After researching treatment options and scouring online reviews, Shiloh took a bus to Toronto and found his way to Renascent.
“I’ll never forget the day I arrived,” he recalls. “There was a raging snowstorm and I was all alone, in a city I’d never been in, about to commit to something I knew little about. I was so scared.
As I started up the walkway, I saw that a counsellor was waiting for me. He threw open the front door and welcomed me, literally, with open arms. It felt like he was a family member I hadn’t yet met, and it was the start of one of the most meaningful experiences of my life.”
At Renascent, Shiloh realized for the first time that he wasn’t alone in his thoughts and feelings. “From a masculine point of view, it was the first time I was able to put pride and ego away and be soft and emotional. I was free to be able to just express my feelings and past traumas with a group of men who had the exact same goals. Those conversations were instrumental to my recovery, and they never would have happened otherwise.”
More than four years later, Shiloh’s life is nearly unrecognizable. No longer interested in self-isolation, he’s working on starting his fourth business while completing his third college diploma and pursuing opportunities across the globe. He describes himself as “trustworthy, accountable and reliable,” and his children regularly refer to him as the strongest person they know.

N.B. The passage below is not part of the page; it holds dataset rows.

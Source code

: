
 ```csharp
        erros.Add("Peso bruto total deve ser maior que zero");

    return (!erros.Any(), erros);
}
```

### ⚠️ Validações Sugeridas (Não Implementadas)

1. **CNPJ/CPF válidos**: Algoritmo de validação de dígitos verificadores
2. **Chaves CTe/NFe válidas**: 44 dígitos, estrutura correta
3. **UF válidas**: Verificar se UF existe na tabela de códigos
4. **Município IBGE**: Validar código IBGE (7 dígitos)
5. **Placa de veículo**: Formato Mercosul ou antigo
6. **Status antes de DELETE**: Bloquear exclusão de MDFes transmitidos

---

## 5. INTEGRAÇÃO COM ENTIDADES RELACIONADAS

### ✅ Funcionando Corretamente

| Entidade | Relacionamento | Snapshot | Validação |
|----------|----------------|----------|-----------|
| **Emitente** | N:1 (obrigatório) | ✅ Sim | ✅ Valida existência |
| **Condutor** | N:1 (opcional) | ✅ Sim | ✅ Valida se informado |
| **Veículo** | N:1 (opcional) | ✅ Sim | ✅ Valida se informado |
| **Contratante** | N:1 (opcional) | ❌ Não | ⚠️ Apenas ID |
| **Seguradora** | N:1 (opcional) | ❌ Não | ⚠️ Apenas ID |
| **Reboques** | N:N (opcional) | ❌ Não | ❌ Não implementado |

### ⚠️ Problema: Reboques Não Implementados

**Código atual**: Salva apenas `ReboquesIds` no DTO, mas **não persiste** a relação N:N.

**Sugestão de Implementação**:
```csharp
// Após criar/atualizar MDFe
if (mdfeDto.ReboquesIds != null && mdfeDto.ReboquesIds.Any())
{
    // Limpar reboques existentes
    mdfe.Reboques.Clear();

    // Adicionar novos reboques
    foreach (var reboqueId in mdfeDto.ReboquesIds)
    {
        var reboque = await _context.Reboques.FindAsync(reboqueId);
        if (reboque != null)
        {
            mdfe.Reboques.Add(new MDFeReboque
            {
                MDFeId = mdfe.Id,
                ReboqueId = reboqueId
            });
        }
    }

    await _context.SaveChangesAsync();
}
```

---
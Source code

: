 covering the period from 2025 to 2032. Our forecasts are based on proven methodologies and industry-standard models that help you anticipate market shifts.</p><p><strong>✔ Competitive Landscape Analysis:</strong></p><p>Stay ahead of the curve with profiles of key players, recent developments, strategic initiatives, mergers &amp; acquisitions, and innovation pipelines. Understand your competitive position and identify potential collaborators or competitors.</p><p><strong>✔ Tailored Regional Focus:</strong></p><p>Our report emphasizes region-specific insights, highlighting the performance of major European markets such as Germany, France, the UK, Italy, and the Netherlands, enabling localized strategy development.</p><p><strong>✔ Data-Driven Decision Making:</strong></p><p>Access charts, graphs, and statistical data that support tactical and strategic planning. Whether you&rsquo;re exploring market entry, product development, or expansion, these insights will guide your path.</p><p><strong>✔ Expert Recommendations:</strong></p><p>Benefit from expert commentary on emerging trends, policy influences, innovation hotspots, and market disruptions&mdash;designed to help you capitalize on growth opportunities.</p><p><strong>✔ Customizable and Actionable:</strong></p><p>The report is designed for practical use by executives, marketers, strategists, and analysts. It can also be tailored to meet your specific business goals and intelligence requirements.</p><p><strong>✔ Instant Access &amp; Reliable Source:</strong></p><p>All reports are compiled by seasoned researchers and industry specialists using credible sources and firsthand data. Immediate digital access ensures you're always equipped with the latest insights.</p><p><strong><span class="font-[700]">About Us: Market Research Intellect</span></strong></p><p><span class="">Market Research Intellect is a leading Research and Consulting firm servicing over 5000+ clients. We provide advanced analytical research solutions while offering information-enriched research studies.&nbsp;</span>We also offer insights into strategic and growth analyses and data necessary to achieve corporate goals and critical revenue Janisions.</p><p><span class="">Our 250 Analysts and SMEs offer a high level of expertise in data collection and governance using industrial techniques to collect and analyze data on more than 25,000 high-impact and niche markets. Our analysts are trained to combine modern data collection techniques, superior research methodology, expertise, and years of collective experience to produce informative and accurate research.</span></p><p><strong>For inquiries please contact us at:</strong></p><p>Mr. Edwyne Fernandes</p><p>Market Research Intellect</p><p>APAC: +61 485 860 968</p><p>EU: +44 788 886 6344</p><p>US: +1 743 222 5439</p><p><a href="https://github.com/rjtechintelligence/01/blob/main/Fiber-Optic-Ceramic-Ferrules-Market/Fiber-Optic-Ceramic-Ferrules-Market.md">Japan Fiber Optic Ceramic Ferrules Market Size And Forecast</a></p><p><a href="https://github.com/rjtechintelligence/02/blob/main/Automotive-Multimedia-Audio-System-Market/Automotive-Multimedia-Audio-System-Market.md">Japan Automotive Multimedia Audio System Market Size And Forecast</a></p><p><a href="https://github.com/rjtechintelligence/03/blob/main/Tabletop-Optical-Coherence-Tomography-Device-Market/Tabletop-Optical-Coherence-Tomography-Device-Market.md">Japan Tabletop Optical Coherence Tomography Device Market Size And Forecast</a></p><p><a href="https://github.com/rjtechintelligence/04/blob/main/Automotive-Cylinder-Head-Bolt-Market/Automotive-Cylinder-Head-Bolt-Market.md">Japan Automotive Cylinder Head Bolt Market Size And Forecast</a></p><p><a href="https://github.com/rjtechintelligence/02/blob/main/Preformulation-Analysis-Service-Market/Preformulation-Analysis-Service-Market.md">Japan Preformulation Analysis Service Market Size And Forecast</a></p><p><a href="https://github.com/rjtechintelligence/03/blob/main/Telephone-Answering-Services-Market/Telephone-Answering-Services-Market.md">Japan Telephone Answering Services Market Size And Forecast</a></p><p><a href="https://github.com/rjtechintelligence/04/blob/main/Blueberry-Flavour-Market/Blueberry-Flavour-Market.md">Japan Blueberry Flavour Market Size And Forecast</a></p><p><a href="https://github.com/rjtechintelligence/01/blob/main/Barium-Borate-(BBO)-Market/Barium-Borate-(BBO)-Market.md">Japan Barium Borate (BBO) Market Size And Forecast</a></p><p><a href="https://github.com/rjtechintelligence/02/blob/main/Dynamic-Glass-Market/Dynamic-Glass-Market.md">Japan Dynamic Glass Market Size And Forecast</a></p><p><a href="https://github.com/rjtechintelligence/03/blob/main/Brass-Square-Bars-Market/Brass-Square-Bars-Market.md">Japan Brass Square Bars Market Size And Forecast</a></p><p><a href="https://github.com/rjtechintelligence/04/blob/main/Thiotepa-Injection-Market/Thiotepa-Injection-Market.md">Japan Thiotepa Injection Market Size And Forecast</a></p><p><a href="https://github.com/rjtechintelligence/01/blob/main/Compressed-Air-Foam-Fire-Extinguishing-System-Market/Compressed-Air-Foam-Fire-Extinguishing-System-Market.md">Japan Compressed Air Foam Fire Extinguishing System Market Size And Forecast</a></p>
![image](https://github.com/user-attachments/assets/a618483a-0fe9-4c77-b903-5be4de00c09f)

And when life brings challenges, “today, I fall forward,” he says. “I don’t fall back. I’m really living life now, really experiencing joy. Before, I wasn’t living. I was just breathing. Today, I’m focused on helping others and leaving behind a legacy.”
When he reflects on the snowy bus ride that first brought him to Renascent, Shiloh offers advice from the heart.
“If you’re struggling, it probably feels selfish to take this time and focus on yourself. But that’s just what you need to do. If you are considering reaching out, just do it. Call the counsellor, go to detox, attend the meeting. Don’t overanalyze it, or you won’t make it there.
Jump. Go. That’s it. Take the leap.
Commit to your life. It can be so much better than you imagine.”